---- Data for review
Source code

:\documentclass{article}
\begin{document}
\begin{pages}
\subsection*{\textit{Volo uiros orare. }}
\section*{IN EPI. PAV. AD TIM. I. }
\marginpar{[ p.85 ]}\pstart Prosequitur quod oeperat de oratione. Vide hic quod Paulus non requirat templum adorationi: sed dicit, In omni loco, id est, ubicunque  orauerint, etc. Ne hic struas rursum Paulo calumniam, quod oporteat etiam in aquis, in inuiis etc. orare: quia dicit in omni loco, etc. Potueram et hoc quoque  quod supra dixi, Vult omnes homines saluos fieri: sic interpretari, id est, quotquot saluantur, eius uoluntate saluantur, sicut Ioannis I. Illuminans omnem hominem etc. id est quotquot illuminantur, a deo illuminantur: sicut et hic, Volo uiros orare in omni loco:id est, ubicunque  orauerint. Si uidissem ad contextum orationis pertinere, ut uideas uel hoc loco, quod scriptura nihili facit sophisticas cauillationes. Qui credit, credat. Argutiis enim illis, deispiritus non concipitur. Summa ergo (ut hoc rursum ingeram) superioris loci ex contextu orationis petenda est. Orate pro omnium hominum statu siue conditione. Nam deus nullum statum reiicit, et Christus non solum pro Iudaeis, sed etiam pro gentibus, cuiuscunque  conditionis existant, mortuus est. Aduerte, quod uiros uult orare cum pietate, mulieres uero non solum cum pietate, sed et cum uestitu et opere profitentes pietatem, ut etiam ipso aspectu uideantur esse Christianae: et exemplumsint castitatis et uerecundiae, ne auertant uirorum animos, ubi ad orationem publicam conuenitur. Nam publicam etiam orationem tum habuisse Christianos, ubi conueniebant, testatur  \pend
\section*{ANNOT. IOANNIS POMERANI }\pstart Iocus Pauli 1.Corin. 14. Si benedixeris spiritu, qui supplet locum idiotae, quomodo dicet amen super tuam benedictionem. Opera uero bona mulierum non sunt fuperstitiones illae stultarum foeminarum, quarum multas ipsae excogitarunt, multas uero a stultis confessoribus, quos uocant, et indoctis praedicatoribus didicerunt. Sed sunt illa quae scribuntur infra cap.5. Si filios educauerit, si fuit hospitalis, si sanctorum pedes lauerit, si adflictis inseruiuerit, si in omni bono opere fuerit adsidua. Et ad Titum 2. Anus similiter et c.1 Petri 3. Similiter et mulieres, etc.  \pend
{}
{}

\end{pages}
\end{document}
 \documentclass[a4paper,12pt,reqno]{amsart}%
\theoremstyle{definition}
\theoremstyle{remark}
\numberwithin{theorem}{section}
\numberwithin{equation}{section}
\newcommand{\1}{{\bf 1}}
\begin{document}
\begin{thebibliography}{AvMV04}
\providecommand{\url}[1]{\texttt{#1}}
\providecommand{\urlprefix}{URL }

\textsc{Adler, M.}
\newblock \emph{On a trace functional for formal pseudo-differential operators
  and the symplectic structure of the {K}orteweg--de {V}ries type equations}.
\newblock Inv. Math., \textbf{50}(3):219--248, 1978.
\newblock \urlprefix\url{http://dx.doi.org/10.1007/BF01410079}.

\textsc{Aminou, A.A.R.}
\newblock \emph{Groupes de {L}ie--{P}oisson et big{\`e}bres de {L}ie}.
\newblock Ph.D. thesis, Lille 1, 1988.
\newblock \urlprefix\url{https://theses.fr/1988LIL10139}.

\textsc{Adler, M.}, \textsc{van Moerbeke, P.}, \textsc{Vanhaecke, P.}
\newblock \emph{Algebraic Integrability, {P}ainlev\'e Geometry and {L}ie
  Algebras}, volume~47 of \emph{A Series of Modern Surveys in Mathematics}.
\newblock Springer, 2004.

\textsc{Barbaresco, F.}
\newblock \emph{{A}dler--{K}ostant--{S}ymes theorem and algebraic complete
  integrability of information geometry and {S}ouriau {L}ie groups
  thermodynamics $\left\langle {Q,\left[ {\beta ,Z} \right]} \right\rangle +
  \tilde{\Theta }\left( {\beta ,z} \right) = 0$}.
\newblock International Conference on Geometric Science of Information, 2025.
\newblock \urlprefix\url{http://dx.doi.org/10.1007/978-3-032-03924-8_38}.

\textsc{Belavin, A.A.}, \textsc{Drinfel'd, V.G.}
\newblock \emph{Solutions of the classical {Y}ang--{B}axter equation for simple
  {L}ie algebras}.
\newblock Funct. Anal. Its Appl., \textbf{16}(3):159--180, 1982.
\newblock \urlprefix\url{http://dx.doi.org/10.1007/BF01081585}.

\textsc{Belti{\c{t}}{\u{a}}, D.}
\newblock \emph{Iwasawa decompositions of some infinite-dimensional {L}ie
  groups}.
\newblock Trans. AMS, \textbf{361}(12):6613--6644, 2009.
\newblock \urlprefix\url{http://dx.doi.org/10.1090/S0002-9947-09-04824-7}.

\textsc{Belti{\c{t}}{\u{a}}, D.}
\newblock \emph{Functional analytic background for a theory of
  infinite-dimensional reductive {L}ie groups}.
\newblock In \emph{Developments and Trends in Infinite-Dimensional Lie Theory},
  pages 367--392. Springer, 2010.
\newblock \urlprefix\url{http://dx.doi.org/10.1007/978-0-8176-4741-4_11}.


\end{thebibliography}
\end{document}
--------
Each line in the data that holds the string "providecommand" must be returned.

Solution to the problem:
\providecommand{\url}[1]{\texttt{#1}}
\providecommand{\urlprefix}{URL }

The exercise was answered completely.